The area of Sicily where this is happening is Chiaramonte Gulfi – I am so impressed and interested in what is happening in this south-eastern part of Sicily (see post about Massimiliano the Butcher).
The grain smelt wonderful and watching the stones grinding and the sifting process was an amazing experience. The flour needs to be kept in cool conditions or used quickly as it does not have any additives or bleaches, the germ of the wheat is maintained in the milling – flour that is good for us in other words.
Franco does not waste the by-products. The bran is sold as animal fodder and he has customers and supporters who are interested in using the finer bran in baking. We sampled some bran biscuits produced by one of his followers.
There was another reason why I was interested in this mill and that is that my grandparents in Ragusa used to have an old water mill down by the river at the bottom of Ragusa Ibla. It no longer functioned as a mill and they used it as their get-away from the city, especially in the summer months, and grew their herbs and vegetables there. Being a regular visitor to Ragusa as a child I loved the mill (we travelled from Trieste and visited my grandparents each summer for two months each year).
I bought some of Franco’s flour home to my aunt, Zia Niluzza, who lives in Ragusa and still makes pasta by hand on special occasions. My visit this time was the special occasion and she produced her exceptionally good, traditional ricotta ravioli that are a specialty of this area of Sicily.
The ravioli di ricotta from Ragusa are usually served with a strong sugo (meat and a tomato-based sauce), which here is made with pork meat and pork sausages and tomato pasta. In Ragusa they add a little sugar (1 teaspoon per cup of ricotta; other local variations include a little orange peel or finely cut marjoram.
My aunt also made her special gnochetti. Rather than eating one kind of pasta at a time, we piled both ravioli and pasta into the one plate and helped ourselves to more sugo – but I noticed that she now uses less pork and I did not detect any pork rind in it.
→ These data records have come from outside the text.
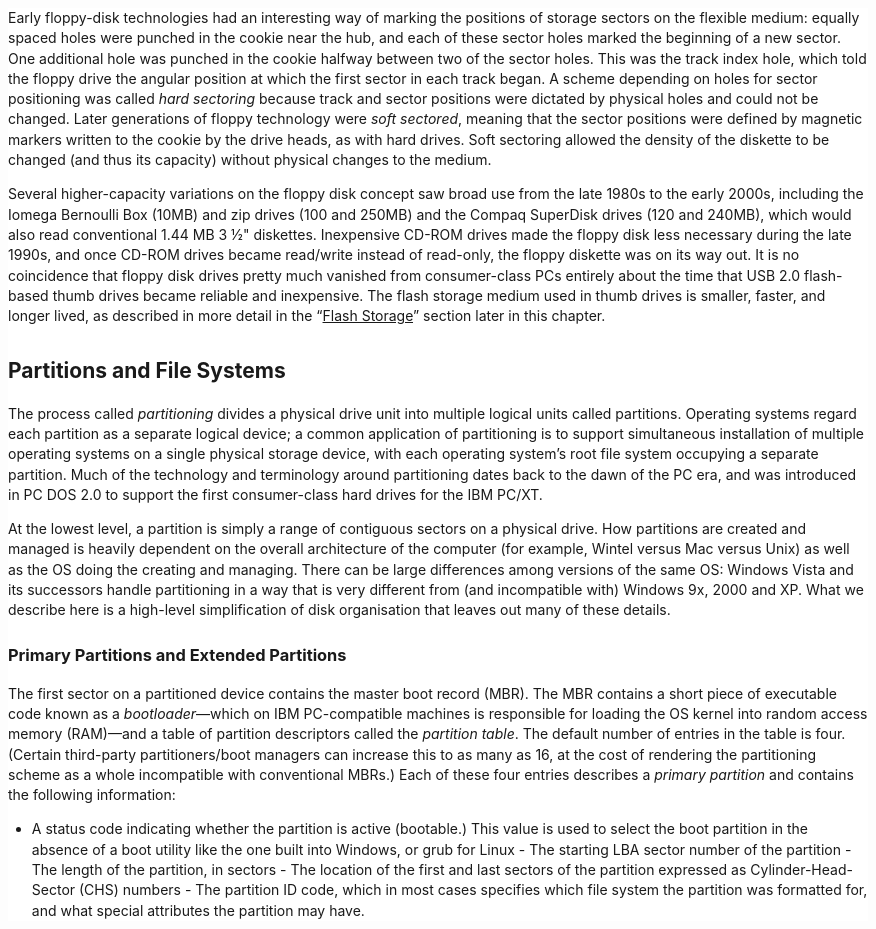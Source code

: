 Early floppy-disk technologies had an interesting way of marking the positions of storage sectors on the flexible medium: equally spaced holes were punched in the cookie near the hub, and each of these sector holes marked the beginning of a new sector. One additional hole was punched in the cookie halfway between two of the sector holes. This was the track index hole, which told the floppy drive the angular position at which the first sector in each track began. A scheme depending on holes for sector positioning was called _hard sectoring_ because track and sector positions were dictated by physical holes and could not be changed. Later generations of floppy technology were _soft sectored_, meaning that the sector positions were defined by magnetic markers written to the cookie by the drive heads, as with hard drives. Soft sectoring allowed the density of the diskette to be changed (and thus its capacity) without physical changes to the medium.

Several higher-capacity variations on the floppy disk concept saw broad use from the late 1980s to the early 2000s, including the Iomega Bernoulli Box (10MB) and zip drives (100 and 250MB) and the Compaq SuperDisk drives (120 and 240MB), which would also read conventional 1.44 MB 3 ½" diskettes. Inexpensive CD-ROM drives made the floppy disk less necessary during the late 1990s, and once CD-ROM drives became read/write instead of read-only, the floppy diskette was on its way out. It is no coincidence that floppy disk drives pretty much vanished from consumer-class PCs entirely about the time that USB 2.0 flash-based thumb drives became reliable and inexpensive. The flash storage medium used in thumb drives is smaller, faster, and longer lived, as described in more detail in the “[Flash Storage](#09_9781119183938-ch06.xhtml#c06-sec-0023)” section later in this chapter.

## Partitions and File Systems

The process called _partitioning_ divides a physical drive unit into multiple logical units called partitions. Operating systems regard each partition as a separate logical device; a common application of partitioning is to support simultaneous installation of multiple operating systems on a single physical storage device, with each operating system’s root file system occupying a separate partition. Much of the technology and terminology around partitioning dates back to the dawn of the PC era, and was introduced in PC DOS 2.0 to support the first consumer-class hard drives for the IBM PC/XT.

At the lowest level, a partition is simply a range of contiguous sectors on a physical drive. How partitions are created and managed is heavily dependent on the overall architecture of the computer (for example, Wintel versus Mac versus Unix) as well as the OS doing the creating and managing. There can be large differences among versions of the same OS: Windows Vista and its successors handle partitioning in a way that is very different from (and incompatible with) Windows 9x, 2000 and XP. What we describe here is a high-level simplification of disk organisation that leaves out many of these details.

### Primary Partitions and Extended Partitions

The first sector on a partitioned device contains the master boot record (MBR). The MBR contains a short piece of executable code known as a _bootloader_—which on IBM PC-compatible machines is responsible for loading the OS kernel into random access memory (RAM)—and a table of partition descriptors called the _partition table_. The default number of entries in the table is four. (Certain third-party partitioners/boot managers can increase this to as many as 16, at the cost of rendering the partitioning scheme as a whole incompatible with conventional MBRs.) Each of these four entries describes a _primary partition_ and contains the following information:

- A status code indicating whether the partition is active (bootable.) This value is used to select the boot partition in the absence of a boot utility like the one built into Windows, or grub for Linux - The starting LBA sector number of the partition - The length of the partition, in sectors - The location of the first and last sectors of the partition expressed as Cylinder-Head-Sector (CHS) numbers - The partition ID code, which in most cases specifies which file system the partition was formatted for, and what special attributes the partition may have.
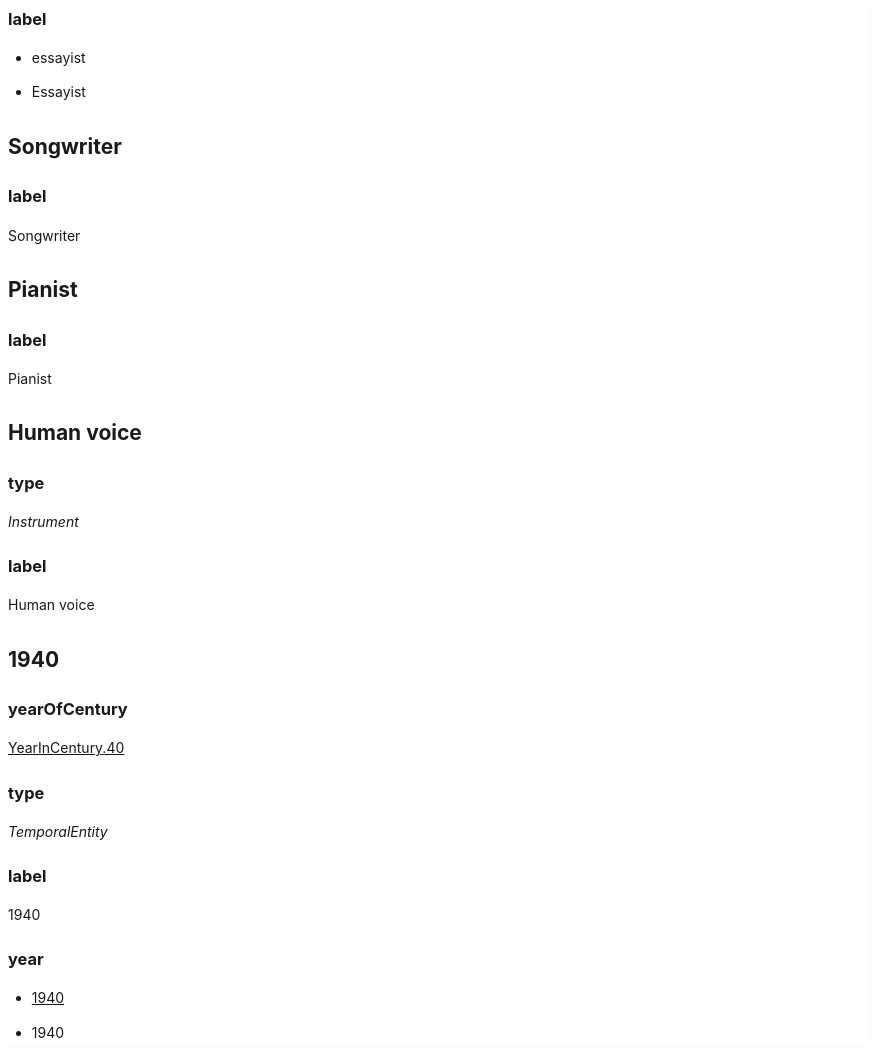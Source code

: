 ### label

 - essayist

 - Essayist

## Songwriter

### label


Songwriter

## Pianist

### label


Pianist

## Human voice

### type


*Instrument*

### label


Human voice

## 1940

### yearOfCentury


[YearInCentury.40](#YearInCentury.40)

### type


*TemporalEntity*

### label


1940

### year

 - [1940](#1940)

 - 1940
This is also a common additive in this part of Sicily. We are all health conscious these days.
For the ravioli you will need fresh pasta sheets and strong sugo made with meat tomatoes and tomato paste.
For the filling:
Drain the ricotta
Place it in a colander lined with cheesecloth and refrigerate for at least 2 hours or overnight.
Mix the ricotta with a little salt and some sugar (1 cup of ricotta- 1 teaspoon of sugar).
Make the ravioli:
The most authentic and quickest way to cut the ravioli is by hand. There is no
prescribed size – they can be either round or square (about 7cm/3in across)
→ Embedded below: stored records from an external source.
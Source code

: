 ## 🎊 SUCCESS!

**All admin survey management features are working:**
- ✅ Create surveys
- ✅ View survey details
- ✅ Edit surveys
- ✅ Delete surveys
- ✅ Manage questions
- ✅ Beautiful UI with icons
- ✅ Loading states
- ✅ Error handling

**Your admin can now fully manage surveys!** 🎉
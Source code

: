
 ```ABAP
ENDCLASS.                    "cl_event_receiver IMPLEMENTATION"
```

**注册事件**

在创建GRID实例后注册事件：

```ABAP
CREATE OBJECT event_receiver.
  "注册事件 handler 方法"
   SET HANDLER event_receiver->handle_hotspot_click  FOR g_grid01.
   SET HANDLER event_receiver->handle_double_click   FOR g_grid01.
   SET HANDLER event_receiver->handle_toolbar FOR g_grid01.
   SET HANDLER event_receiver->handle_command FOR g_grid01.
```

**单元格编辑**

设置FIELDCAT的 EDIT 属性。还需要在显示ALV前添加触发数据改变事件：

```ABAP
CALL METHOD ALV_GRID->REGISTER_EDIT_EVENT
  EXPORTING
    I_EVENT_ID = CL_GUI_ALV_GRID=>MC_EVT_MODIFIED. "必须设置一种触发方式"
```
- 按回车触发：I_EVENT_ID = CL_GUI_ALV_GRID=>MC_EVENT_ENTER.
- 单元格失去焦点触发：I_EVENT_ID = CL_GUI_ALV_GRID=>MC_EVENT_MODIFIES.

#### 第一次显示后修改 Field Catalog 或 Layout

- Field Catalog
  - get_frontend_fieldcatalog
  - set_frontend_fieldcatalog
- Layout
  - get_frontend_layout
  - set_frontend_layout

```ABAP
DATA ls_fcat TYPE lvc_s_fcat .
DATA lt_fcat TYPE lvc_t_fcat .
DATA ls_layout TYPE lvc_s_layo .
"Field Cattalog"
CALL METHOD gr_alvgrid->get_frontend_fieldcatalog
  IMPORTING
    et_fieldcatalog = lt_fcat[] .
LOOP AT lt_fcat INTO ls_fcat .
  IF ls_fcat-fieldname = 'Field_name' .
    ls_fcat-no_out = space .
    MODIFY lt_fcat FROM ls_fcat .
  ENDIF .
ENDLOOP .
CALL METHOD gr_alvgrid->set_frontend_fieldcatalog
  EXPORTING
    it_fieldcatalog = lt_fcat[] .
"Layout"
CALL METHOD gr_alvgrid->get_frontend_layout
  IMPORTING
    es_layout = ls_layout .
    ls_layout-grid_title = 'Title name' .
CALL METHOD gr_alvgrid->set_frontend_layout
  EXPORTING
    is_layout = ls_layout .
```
or half-moon shaped (a 9cm/4in circle folded over).
To make individual ravioli, cut pasta into circles or squares. Place heaped
teaspoons of stuffing in the centre of each, continuing until all the stuffing
is used. For half-moon shapes fold the pasta over the filling. For others, lay
another circle or square on top, then moisten the edges with a little water and
press together carefully to seal properly (press hard on the edges and spread
the pasta to a single thickness, so they cook evenly).
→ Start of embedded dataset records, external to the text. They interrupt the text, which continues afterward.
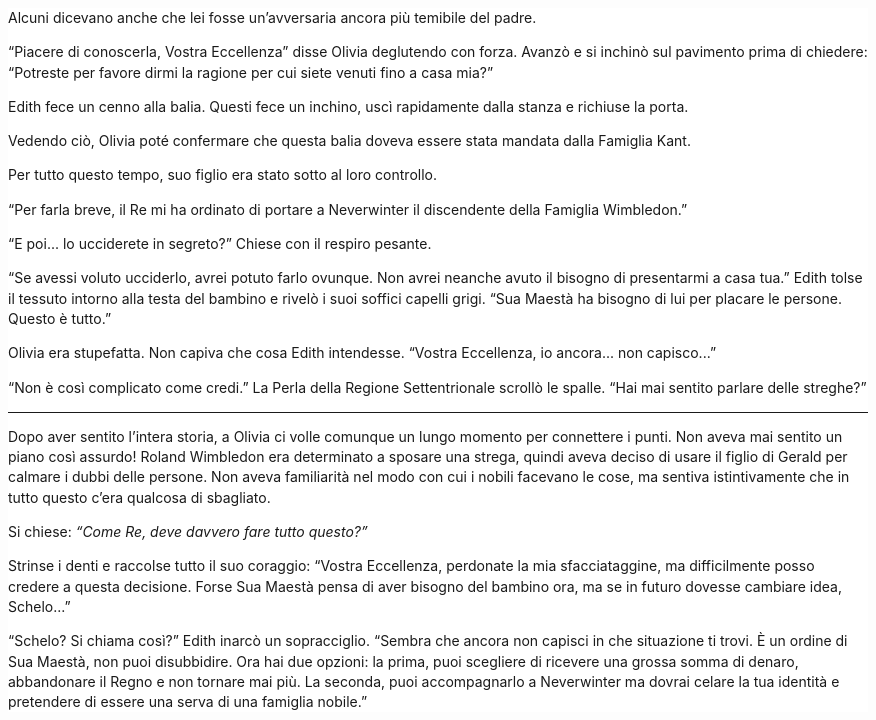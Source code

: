 
Alcuni dicevano anche che lei fosse un’avversaria ancora più temibile del padre.


“Piacere di conoscerla, Vostra Eccellenza” disse Olivia deglutendo con forza. Avanzò e si inchinò sul pavimento prima di chiedere: “Potreste per favore dirmi la ragione per cui siete venuti fino a casa mia?”


Edith fece un cenno alla balia. Questi fece un inchino, uscì rapidamente dalla stanza e richiuse la porta.


Vedendo ciò, Olivia poté confermare che questa balia doveva essere stata mandata dalla Famiglia Kant.


Per tutto questo tempo, suo figlio era stato sotto al loro controllo.


“Per farla breve, il Re mi ha ordinato di portare a Neverwinter il discendente della Famiglia Wimbledon.”


“E poi... lo ucciderete in segreto?” Chiese con il respiro pesante.


“Se avessi voluto ucciderlo, avrei potuto farlo ovunque. Non avrei neanche avuto il bisogno di presentarmi a casa tua.” Edith tolse il tessuto intorno alla testa del bambino e rivelò i suoi soffici capelli grigi. “Sua Maestà ha bisogno di lui per placare le persone. Questo è tutto.”


Olivia era stupefatta. Non capiva che cosa Edith intendesse. “Vostra Eccellenza, io ancora... non capisco...”


“Non è così complicato come credi.” La Perla della Regione Settentrionale scrollò le spalle. “Hai mai sentito parlare delle streghe?”


***






Dopo aver sentito l’intera storia, a Olivia ci volle comunque un lungo momento per connettere i punti. Non aveva mai sentito un piano così assurdo! Roland Wimbledon era determinato a sposare una strega, quindi aveva deciso di usare il figlio di Gerald per calmare i dubbi delle persone. Non aveva familiarità nel modo con cui i nobili facevano le cose, ma sentiva istintivamente che in tutto questo c’era qualcosa di sbagliato.


Si chiese: <em>“Come Re, deve davvero fare tutto questo?”</em>


Strinse i denti e raccolse tutto il suo coraggio: “Vostra Eccellenza, perdonate la mia sfacciataggine, ma difficilmente posso credere a questa decisione. Forse Sua Maestà pensa di aver bisogno del bambino ora, ma se in futuro dovesse cambiare idea, Schelo...”


“Schelo? Si chiama così?” Edith inarcò un sopracciglio. “Sembra che ancora non capisci in che situazione ti trovi. È un ordine di Sua Maestà, non puoi disubbidire. Ora hai due opzioni: la prima, puoi scegliere di ricevere una grossa somma di denaro, abbandonare il Regno e non tornare mai più. La seconda, puoi accompagnarlo a Neverwinter ma dovrai celare la tua identità e pretendere di essere una serva di una famiglia nobile.”
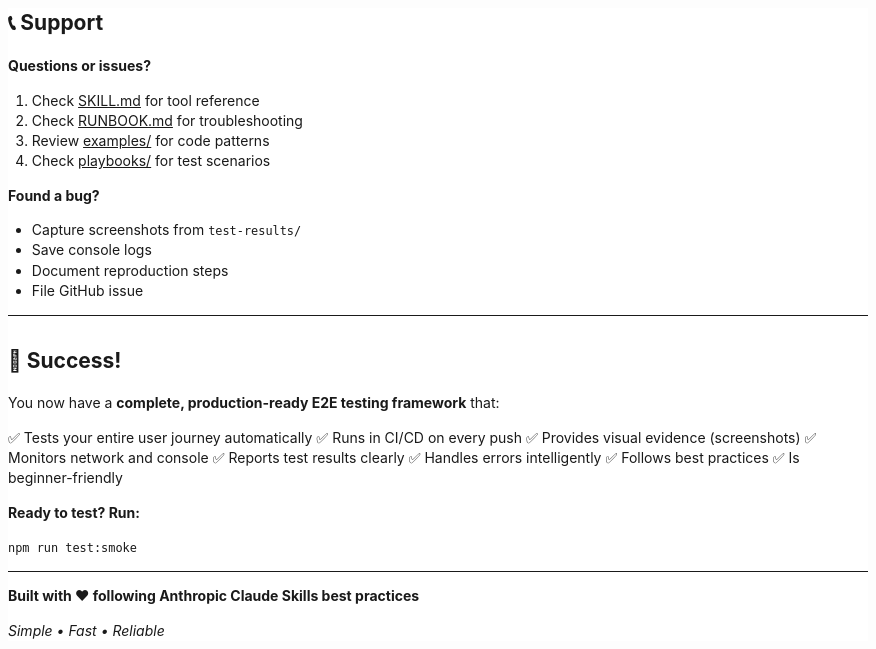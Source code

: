 ## 📞 Support

**Questions or issues?**

1. Check [SKILL.md](SKILL.md) for tool reference
2. Check [RUNBOOK.md](RUNBOOK.md) for troubleshooting
3. Review [examples/](examples/) for code patterns
4. Check [playbooks/](playbooks/) for test scenarios

**Found a bug?**
- Capture screenshots from `test-results/`
- Save console logs
- Document reproduction steps
- File GitHub issue

---

## 🎉 Success!

You now have a **complete, production-ready E2E testing framework** that:

✅ Tests your entire user journey automatically
✅ Runs in CI/CD on every push
✅ Provides visual evidence (screenshots)
✅ Monitors network and console
✅ Reports test results clearly
✅ Handles errors intelligently
✅ Follows best practices
✅ Is beginner-friendly

**Ready to test? Run:**
```bash
npm run test:smoke
```

---

**Built with ❤️ following Anthropic Claude Skills best practices**

*Simple • Fast • Reliable*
Set the finished ravioli on a lightly floured cloth. They can rest in a cool
place for up two hours.
To make more than one raviolo at a time:
Cut the pasta into long rectangular strips about 9cm wide. Place heaped
teaspoons of stuffing about 5 cm apart (beginning about 2cm/.in from the
margin of the sheet). Cover with another strip of pasta of the same size.
Cut each raviolo free with a knife or serrated pasta wheel. Repeat the
process, until all the pasta and the stuffing is used up.
Cook ravioli as you would any pasta. Lower them into the water a few at a
time and scoop each out when it floats to the surface.
Dress them carefully with the sauce so as not to break.